*** Task inputs ***
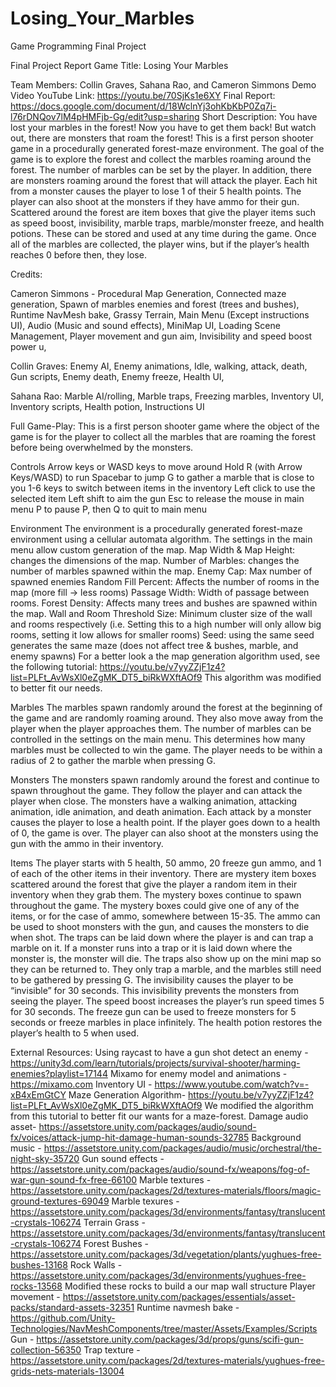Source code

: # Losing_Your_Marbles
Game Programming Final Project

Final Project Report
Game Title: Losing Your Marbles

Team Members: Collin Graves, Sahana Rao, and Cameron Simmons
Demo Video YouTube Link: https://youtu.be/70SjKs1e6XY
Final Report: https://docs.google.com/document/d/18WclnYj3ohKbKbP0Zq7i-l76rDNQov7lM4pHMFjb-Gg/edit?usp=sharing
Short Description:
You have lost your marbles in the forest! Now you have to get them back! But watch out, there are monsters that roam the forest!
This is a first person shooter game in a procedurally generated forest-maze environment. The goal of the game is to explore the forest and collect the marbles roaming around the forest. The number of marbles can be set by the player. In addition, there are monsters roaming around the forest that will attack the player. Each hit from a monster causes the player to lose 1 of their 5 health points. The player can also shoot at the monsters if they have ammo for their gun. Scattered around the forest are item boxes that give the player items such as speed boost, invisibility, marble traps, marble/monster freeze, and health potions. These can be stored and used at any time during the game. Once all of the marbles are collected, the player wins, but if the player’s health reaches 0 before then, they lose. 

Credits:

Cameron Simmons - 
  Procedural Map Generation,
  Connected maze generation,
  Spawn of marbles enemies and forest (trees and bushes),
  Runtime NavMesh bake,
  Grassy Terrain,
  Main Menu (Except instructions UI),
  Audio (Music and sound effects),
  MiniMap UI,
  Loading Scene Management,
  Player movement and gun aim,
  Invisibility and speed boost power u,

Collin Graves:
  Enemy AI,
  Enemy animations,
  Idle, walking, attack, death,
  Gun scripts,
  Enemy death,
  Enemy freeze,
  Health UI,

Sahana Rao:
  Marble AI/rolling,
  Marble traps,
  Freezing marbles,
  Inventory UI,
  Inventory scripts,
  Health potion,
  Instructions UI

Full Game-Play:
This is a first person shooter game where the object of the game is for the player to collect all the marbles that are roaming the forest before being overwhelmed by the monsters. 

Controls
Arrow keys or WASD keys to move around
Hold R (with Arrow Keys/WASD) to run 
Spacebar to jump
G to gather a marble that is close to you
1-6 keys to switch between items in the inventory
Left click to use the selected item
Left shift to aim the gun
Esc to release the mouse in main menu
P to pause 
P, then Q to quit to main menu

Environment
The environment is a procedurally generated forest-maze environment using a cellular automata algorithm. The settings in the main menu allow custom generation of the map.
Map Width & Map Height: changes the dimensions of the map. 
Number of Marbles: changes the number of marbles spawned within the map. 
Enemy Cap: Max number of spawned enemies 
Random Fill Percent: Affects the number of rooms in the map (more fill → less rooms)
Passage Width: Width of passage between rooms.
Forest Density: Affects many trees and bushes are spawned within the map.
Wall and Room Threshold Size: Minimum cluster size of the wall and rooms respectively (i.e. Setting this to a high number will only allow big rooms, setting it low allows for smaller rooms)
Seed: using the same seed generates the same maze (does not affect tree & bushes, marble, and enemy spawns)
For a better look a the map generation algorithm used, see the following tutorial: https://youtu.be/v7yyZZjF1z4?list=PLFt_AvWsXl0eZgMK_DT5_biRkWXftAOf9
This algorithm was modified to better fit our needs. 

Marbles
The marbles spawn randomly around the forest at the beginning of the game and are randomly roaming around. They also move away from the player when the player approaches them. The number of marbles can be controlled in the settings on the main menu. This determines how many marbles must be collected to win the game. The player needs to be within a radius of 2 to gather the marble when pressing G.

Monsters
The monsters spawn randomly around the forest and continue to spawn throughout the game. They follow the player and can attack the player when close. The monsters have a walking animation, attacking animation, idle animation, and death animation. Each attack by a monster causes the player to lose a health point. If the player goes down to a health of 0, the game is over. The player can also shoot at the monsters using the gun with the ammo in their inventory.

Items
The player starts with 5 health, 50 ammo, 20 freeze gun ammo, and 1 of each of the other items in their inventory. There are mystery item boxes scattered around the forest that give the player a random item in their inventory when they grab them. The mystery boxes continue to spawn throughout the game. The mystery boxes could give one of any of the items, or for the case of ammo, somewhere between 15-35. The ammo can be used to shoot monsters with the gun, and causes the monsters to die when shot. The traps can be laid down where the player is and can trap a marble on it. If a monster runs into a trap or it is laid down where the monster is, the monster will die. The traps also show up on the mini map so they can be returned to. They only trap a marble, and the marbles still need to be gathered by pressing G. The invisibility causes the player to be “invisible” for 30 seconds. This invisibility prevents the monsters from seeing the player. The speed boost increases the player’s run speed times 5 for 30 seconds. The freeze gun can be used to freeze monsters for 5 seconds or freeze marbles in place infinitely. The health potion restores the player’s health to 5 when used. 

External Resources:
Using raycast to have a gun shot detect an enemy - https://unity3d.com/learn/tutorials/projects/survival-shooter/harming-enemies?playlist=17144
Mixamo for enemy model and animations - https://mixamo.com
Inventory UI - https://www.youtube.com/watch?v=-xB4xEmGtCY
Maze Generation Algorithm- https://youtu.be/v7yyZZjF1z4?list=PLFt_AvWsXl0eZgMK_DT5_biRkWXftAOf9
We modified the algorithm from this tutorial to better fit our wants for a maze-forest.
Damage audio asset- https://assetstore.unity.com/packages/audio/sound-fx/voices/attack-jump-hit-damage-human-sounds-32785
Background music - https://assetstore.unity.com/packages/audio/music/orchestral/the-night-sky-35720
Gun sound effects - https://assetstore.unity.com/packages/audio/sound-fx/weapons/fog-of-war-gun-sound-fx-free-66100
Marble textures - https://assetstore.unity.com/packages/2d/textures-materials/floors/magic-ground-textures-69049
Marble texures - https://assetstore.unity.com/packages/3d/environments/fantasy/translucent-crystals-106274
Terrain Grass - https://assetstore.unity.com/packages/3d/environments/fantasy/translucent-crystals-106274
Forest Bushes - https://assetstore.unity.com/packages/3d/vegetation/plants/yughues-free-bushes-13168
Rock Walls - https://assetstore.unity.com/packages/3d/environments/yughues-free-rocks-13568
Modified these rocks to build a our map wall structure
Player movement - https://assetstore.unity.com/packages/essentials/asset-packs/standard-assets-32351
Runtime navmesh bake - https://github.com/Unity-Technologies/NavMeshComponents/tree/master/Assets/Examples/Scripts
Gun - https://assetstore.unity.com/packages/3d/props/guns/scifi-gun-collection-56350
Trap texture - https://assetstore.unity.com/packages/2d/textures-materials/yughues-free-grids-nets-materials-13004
*** End of Task inputs ***
* [Exercise details]: Each line above should be output exactly, apart from the pictures.

* [Completed task]:
Source code

: # Losing_Your_Marbles
Game Programming Final Project

Final Project Report
Game Title: Losing Your Marbles

Team Members: Collin Graves, Sahana Rao, and Cameron Simmons
Demo Video YouTube Link: https://youtu.be/70SjKs1e6XY
Final Report: https://docs.google.com/document/d/18WclnYj3ohKbKbP0Zq7i-l76rDNQov7lM4pHMFjb-Gg/edit?usp=sharing
Short Description:
You have lost your marbles in the forest! Now you have to get them back! But watch out, there are monsters that roam the forest!
This is a first person shooter game in a procedurally generated forest-maze environment. The goal of the game is to explore the forest and collect the marbles roaming around the forest. The number of marbles can be set by the player. In addition, there are monsters roaming around the forest that will attack the player. Each hit from a monster causes the player to lose 1 of their 5 health points. The player can also shoot at the monsters if they have ammo for their gun. Scattered around the forest are item boxes that give the player items such as speed boost, invisibility, marble traps, marble/monster freeze, and health potions. These can be stored and used at any time during the game. Once all of the marbles are collected, the player wins, but if the player’s health reaches 0 before then, they lose. 

Credits:

Cameron Simmons - 
  Procedural Map Generation,
  Connected maze generation,
  Spawn of marbles enemies and forest (trees and bushes),
  Runtime NavMesh bake,
  Grassy Terrain,
  Main Menu (Except instructions UI),
  Audio (Music and sound effects),
  MiniMap UI,
  Loading Scene Management,
  Player movement and gun aim,
  Invisibility and speed boost power u,

Collin Graves:
  Enemy AI,
  Enemy animations,
  Idle, walking, attack, death,
  Gun scripts,
  Enemy death,
  Enemy freeze,
  Health UI,

Sahana Rao:
  Marble AI/rolling,
  Marble traps,
  Freezing marbles,
  Inventory UI,
  Inventory scripts,
  Health potion,
  Instructions UI

Full Game-Play:
This is a first person shooter game where the object of the game is for the player to collect all the marbles that are roaming the forest before being overwhelmed by the monsters. 

Controls
Arrow keys or WASD keys to move around
Hold R (with Arrow Keys/WASD) to run 
Spacebar to jump
G to gather a marble that is close to you
1-6 keys to switch between items in the inventory
Left click to use the selected item
Left shift to aim the gun
Esc to release the mouse in main menu
P to pause 
P, then Q to quit to main menu

Environment
The environment is a procedurally generated forest-maze environment using a cellular automata algorithm. The settings in the main menu allow custom generation of the map.
Map Width & Map Height: changes the dimensions of the map. 
Number of Marbles: changes the number of marbles spawned within the map. 
Enemy Cap: Max number of spawned enemies 
Random Fill Percent: Affects the number of rooms in the map (more fill → less rooms)
Passage Width: Width of passage between rooms.
Forest Density: Affects many trees and bushes are spawned within the map.
Wall and Room Threshold Size: Minimum cluster size of the wall and rooms respectively (i.e. Setting this to a high number will only allow big rooms, setting it low allows for smaller rooms)
Seed: using the same seed generates the same maze (does not affect tree & bushes, marble, and enemy spawns)
For a better look a the map generation algorithm used, see the following tutorial: https://youtu.be/v7yyZZjF1z4?list=PLFt_AvWsXl0eZgMK_DT5_biRkWXftAOf9
This algorithm was modified to better fit our needs. 

Marbles
The marbles spawn randomly around the forest at the beginning of the game and are randomly roaming around. They also move away from the player when the player approaches them. The number of marbles can be controlled in the settings on the main menu. This determines how many marbles must be collected to win the game. The player needs to be within a radius of 2 to gather the marble when pressing G.

Monsters
The monsters spawn randomly around the forest and continue to spawn throughout the game. They follow the player and can attack the player when close. The monsters have a walking animation, attacking animation, idle animation, and death animation. Each attack by a monster causes the player to lose a health point. If the player goes down to a health of 0, the game is over. The player can also shoot at the monsters using the gun with the ammo in their inventory.

Items
The player starts with 5 health, 50 ammo, 20 freeze gun ammo, and 1 of each of the other items in their inventory. There are mystery item boxes scattered around the forest that give the player a random item in their inventory when they grab them. The mystery boxes continue to spawn throughout the game. The mystery boxes could give one of any of the items, or for the case of ammo, somewhere between 15-35. The ammo can be used to shoot monsters with the gun, and causes the monsters to die when shot. The traps can be laid down where the player is and can trap a marble on it. If a monster runs into a trap or it is laid down where the monster is, the monster will die. The traps also show up on the mini map so they can be returned to. They only trap a marble, and the marbles still need to be gathered by pressing G. The invisibility causes the player to be “invisible” for 30 seconds. This invisibility prevents the monsters from seeing the player. The speed boost increases the player’s run speed times 5 for 30 seconds. The freeze gun can be used to freeze monsters for 5 seconds or freeze marbles in place infinitely. The health potion restores the player’s health to 5 when used. 

External Resources:
Using raycast to have a gun shot detect an enemy - https://unity3d.com/learn/tutorials/projects/survival-shooter/harming-enemies?playlist=17144
Mixamo for enemy model and animations - https://mixamo.com
Inventory UI - https://www.youtube.com/watch?v=-xB4xEmGtCY
Maze Generation Algorithm- https://youtu.be/v7yyZZjF1z4?list=PLFt_AvWsXl0eZgMK_DT5_biRkWXftAOf9
We modified the algorithm from this tutorial to better fit our wants for a maze-forest.
Damage audio asset- https://assetstore.unity.com/packages/audio/sound-fx/voices/attack-jump-hit-damage-human-sounds-32785
Background music - https://assetstore.unity.com/packages/audio/music/orchestral/the-night-sky-35720
Gun sound effects - https://assetstore.unity.com/packages/audio/sound-fx/weapons/fog-of-war-gun-sound-fx-free-66100
Marble textures - https://assetstore.unity.com/packages/2d/textures-materials/floors/magic-ground-textures-69049
Marble texures - https://assetstore.unity.com/packages/3d/environments/fantasy/translucent-crystals-106274
Terrain Grass - https://assetstore.unity.com/packages/3d/environments/fantasy/translucent-crystals-106274
Forest Bushes - https://assetstore.unity.com/packages/3d/vegetation/plants/yughues-free-bushes-13168
Rock Walls - https://assetstore.unity.com/packages/3d/environments/yughues-free-rocks-13568
Modified these rocks to build a our map wall structure
Player movement - https://assetstore.unity.com/packages/essentials/asset-packs/standard-assets-32351
Runtime navmesh bake - https://github.com/Unity-Technologies/NavMeshComponents/tree/master/Assets/Examples/Scripts
Gun - https://assetstore.unity.com/packages/3d/props/guns/scifi-gun-collection-56350
Trap texture - https://assetstore.unity.com/packages/2d/textures-materials/yughues-free-grids-nets-materials-13004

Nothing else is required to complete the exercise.